Professional ratings
Aggregate scores
| Source | Rating |
| Metacritic | 76/100 |
Review scores
| Source | Rating |
| Exclaim! | Star |
| Sputnikmusic | Star |
| FDRMX | Star Half star |
| Absolutepunk | Star |

==Track listing==

- Notes
- Track 10 is listed as "Death of the Strawberry Swisher" in the inner note of the album.

| No. | Title | Length |
|---|---|---|
| 1. | "We Own the Night" | 3:25 |
| 2. | "Stroke God, Millionaire" | 3:10 |
| 3. | "Something New" | 3:56 |
| 4. | "On the Run" | 4:13 |
| 5. | "Shark Dad" | 3:32 |
| 6. | "Awkward" | 4:01 |
| 7. | "The Cuddler" | 2:33 |
| 8. | "Legend" | 3:24 |
| 9. | "Eagle vs. Crows" | 2:56 |
| 10. | "Death of a Strawberry" | 4:10 |
| 11. | "Variation" | 3:58 |
| 12. | "Lost" | 3:29 |
| Total length: |  | 42:49 |

==Personnel==

- Dance Gavin Dance
- Tilian Pearson – clean vocals
- Jon Mess – unclean vocals
- Will Swan – lead and rhythm guitar, backing vocals, rap vocals on 	"Eagle vs.

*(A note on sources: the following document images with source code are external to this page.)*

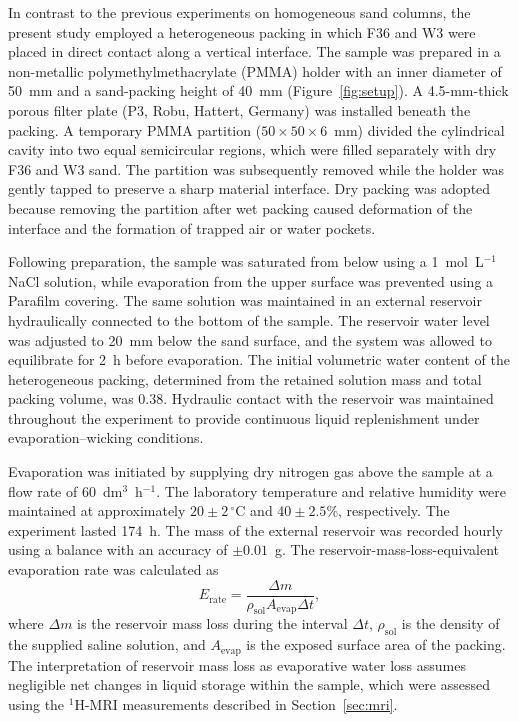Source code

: \documentclass[final]{agujournal2019}
\newcommand{\HIso}{\ensuremath{^{1}\mathrm{H}}}
\begin{document}
In contrast to the previous experiments on homogeneous sand columns, the present
study employed a heterogeneous packing in which F36 and W3 were placed in direct
contact along a vertical interface. The sample was prepared in a non-metallic
polymethylmethacrylate (PMMA) holder with an inner diameter of 50~mm and a
sand-packing height of 40~mm (Figure~\ref{fig:setup}). A 4.5-mm-thick porous
filter plate (P3, Robu, Hattert, Germany) was installed beneath the packing. A
temporary PMMA partition ($50\times50\times6$~mm) divided the cylindrical cavity
into two equal semicircular regions, which were filled separately with dry F36
and W3 sand. The partition was subsequently removed while the holder was gently
tapped to preserve a sharp material interface. Dry packing was adopted because
removing the partition after wet packing caused deformation of the interface and
the formation of trapped air or water pockets.

Following preparation, the sample was saturated from below using a
1~mol~L$^{-1}$ NaCl solution, while evaporation from the upper surface was
prevented using a Parafilm covering. The same solution was maintained in an
external reservoir hydraulically connected to the bottom of the sample. The
reservoir water level was adjusted to 20~mm below the sand surface, and the
system was allowed to equilibrate for 2~h before evaporation. The initial
volumetric water content of the heterogeneous packing, determined from the
retained solution mass and total packing volume, was 0.38. Hydraulic contact
with the reservoir was maintained throughout the experiment to provide
continuous liquid replenishment under evaporation--wicking conditions.

Evaporation was initiated by supplying dry nitrogen gas above the sample at a
flow rate of 60~dm$^3$~h$^{-1}$. The laboratory temperature and relative
humidity were maintained at approximately $20\pm2\,^\circ$C and
$40\pm2.5$\%, respectively. The experiment lasted 174~h. The mass of the
external reservoir was recorded hourly using a balance with an accuracy of
$\pm0.01$~g. The reservoir-mass-loss-equivalent evaporation rate was calculated
as
\begin{equation}
E_{\mathrm{rate}} =
\frac{\Delta m}{\rho_{\mathrm{sol}} A_{\mathrm{evap}}\Delta t},
\label{eq:evaporation-rate}
\end{equation}
where $\Delta m$ is the reservoir mass loss during the interval $\Delta t$,
$\rho_{\mathrm{sol}}$ is the density of the supplied saline solution, and
$A_{\mathrm{evap}}$ is the exposed surface area of the packing. The
interpretation of reservoir mass loss as evaporative water loss assumes
negligible net changes in liquid storage within the sample, which were assessed
using the \HIso-MRI measurements described in Section~\ref{sec:mri}.
\end{document}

Crows"
- Tim Feerick – bass guitar
- Matt Mingus – drums

- Additional personnel
- Martin Bianchini – guitars on "Shark Dad", "Lost", and "Death of a Strawberry"
- Aric Garcia – guitars on "Legend"
- Zachary Garren – guitars on "Awkward"

- Production
- Kris Crummett – production, engineering, mixing, mastering
- Mattias Adolfsson – album artwork

==Chart performance==
Instant Gratification debuted and peaked at No. 32 on the U.S. Billboard 200 Albums Chart, No. 15 on the Billboard Digital Albums chart, No. 2 on the Billboard Hard Rock and Top Rock Album charts, and topped the Billboard Independent Albums chart. The album sold 15,000 copies in its first week in the US. This made it the band's best selling album, until the release of their follow up 'Mothership' which sold over 19,000 copies.